All three H2020 projects (BIOCURE Phase 1, BIOCURE Phase 2, DERMAREP) focus on developing and validating a biomaterial wound healing product.
BIOVOTEC AS
Norwegian biotech SME developing biomaterial wound dressings for chronic ulcers, from R&D through clinical validation to production.
Their core work
BIOVOTEC is a Norwegian biotech SME developing a biomaterial-based wound dressing for chronic wounds such as pressure ulcers, leg ulcers, and diabetic foot ulcers. Their product aims to improve healing outcomes while reducing treatment costs compared to existing wound care solutions. The company has progressed from early feasibility studies through product development to clinical validation and production scale-up, following the classic SME Instrument growth pathway from Phase 1 through to an Innovation Action.
What they specialise in
DERMAREP specifically targets pressure ulcers, leg ulcers, and diabetic foot ulcers — indicating deep clinical focus on chronic wound indications.

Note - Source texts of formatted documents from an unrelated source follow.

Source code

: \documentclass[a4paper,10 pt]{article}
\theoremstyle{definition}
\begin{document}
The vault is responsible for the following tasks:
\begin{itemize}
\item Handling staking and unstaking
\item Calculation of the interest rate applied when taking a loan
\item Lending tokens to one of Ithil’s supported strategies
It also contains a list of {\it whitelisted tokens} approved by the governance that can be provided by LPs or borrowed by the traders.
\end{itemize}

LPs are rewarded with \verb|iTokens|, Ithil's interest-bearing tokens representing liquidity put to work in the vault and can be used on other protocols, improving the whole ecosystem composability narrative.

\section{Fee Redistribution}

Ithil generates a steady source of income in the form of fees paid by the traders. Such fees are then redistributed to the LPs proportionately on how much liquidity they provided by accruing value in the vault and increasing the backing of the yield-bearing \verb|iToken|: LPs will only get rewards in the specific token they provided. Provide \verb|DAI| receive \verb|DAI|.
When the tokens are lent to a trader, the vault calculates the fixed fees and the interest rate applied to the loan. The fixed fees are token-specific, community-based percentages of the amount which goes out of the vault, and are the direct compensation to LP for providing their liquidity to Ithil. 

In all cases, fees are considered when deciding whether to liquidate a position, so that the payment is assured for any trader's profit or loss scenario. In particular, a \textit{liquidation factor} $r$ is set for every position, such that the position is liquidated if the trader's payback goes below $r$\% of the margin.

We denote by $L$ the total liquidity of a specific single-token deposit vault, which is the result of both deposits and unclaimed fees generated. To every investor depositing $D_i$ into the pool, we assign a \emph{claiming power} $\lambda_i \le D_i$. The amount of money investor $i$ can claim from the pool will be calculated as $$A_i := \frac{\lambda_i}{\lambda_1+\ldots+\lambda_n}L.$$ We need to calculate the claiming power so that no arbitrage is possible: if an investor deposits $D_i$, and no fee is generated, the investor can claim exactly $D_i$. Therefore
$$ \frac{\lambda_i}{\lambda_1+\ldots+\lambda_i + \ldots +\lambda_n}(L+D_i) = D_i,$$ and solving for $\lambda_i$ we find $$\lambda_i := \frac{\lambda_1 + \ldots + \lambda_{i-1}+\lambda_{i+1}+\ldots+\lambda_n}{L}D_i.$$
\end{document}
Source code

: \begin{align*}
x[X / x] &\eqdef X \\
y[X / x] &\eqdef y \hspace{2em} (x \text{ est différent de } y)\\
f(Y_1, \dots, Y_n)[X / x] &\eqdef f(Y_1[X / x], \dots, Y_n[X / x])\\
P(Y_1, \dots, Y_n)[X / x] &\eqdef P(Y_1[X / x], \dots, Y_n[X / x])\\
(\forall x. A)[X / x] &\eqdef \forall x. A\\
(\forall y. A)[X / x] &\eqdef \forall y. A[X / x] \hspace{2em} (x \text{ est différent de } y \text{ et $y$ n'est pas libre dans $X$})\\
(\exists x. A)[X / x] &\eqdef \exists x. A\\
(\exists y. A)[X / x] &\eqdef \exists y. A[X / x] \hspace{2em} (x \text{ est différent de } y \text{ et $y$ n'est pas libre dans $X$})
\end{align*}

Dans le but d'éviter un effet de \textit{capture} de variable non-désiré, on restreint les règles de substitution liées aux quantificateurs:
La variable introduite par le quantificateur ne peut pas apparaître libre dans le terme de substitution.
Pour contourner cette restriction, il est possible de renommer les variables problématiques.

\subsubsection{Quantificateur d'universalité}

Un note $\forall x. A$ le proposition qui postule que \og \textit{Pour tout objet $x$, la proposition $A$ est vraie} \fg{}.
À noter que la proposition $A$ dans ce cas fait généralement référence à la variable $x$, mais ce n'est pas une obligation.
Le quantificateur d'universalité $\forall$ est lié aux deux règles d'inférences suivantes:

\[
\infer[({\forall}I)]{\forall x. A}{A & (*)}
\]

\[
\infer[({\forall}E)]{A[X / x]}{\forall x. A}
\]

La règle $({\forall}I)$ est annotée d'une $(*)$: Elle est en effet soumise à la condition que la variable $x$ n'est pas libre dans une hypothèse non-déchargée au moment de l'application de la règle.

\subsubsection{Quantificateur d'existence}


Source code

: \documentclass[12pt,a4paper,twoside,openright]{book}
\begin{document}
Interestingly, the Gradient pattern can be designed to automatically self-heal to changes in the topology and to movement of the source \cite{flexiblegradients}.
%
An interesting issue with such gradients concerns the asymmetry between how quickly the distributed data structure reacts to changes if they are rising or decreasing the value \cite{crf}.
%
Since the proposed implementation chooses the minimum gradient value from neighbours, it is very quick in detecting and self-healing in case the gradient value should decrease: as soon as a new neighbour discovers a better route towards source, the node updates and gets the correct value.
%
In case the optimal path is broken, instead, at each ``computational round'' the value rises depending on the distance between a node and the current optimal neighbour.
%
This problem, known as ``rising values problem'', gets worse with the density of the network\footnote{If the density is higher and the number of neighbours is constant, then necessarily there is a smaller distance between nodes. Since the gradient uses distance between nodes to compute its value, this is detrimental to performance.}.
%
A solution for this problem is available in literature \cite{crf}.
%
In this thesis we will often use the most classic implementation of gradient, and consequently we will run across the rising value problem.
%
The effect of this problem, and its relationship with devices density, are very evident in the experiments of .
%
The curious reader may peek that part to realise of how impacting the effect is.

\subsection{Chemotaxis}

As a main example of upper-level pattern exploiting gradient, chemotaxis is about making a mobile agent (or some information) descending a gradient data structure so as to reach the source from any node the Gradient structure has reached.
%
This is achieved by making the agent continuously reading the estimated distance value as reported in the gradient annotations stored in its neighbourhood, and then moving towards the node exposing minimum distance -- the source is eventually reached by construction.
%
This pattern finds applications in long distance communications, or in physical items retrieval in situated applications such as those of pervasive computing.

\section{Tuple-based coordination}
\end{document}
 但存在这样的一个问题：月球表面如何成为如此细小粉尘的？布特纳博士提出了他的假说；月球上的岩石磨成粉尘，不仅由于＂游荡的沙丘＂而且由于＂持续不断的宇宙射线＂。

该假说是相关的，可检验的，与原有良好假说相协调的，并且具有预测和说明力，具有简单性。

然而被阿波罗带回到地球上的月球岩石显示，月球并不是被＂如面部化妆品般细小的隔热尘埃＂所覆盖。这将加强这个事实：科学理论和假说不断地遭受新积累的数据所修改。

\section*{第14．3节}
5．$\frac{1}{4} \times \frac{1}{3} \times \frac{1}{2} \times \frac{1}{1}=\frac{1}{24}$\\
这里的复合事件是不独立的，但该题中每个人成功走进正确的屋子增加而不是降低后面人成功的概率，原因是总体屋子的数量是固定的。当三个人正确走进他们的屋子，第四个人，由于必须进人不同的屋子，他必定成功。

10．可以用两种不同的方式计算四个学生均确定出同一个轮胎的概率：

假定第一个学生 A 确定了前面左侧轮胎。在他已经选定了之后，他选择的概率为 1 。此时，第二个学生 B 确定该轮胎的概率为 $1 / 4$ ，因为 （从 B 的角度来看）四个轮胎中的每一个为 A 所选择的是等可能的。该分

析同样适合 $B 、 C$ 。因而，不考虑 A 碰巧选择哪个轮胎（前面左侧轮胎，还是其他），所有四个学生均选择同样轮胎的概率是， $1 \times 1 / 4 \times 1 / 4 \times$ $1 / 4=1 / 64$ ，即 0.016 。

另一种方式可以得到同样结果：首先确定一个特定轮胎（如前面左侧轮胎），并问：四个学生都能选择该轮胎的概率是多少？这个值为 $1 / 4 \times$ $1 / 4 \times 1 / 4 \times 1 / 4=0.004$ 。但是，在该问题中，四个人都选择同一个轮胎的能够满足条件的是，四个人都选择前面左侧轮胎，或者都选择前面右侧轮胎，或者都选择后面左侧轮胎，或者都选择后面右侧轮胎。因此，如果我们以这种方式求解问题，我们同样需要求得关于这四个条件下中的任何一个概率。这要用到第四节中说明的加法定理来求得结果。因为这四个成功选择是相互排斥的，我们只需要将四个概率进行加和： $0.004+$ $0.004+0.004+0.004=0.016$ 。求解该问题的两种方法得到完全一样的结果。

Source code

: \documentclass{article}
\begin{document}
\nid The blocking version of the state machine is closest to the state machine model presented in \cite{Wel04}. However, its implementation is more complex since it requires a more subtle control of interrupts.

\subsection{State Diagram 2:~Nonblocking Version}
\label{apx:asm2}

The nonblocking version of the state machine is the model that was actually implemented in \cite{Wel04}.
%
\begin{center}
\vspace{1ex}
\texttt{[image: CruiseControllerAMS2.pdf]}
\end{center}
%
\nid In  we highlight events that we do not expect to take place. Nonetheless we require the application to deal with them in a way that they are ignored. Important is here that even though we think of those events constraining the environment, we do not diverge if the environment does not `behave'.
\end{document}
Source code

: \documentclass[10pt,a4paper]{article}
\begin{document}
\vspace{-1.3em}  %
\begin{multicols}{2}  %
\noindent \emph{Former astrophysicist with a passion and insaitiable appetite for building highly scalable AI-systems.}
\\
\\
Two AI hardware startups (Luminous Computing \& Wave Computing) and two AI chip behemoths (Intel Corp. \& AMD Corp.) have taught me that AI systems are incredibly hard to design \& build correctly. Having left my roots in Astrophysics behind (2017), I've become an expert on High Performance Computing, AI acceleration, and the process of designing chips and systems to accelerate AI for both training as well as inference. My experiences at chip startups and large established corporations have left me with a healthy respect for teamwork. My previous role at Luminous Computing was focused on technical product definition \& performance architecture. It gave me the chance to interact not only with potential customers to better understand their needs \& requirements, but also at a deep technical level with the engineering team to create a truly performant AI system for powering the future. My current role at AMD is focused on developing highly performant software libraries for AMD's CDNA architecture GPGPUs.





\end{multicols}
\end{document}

DERMAREP (2019-2023) is dedicated to clinical validation and production upscaling, demonstrating capability in regulatory and clinical trial processes.
DERMAREP includes production upscaling as a core objective, signaling transition from R&D to manufacturing readiness.
How they've shifted over time
BIOVOTEC shows a textbook progression from research to market. Their early work (2015-2018) focused on proving the feasibility and developing a biomaterial wound healing concept through the BIOCURE project (SME Instrument Phase 1 and Phase 2). By 2019, they shifted decisively toward clinical validation, regulatory readiness, and manufacturing scale-up with the DERMAREP project, targeting specific chronic wound types. This trajectory shows a company moving from "can we build it?" to "can we sell it?"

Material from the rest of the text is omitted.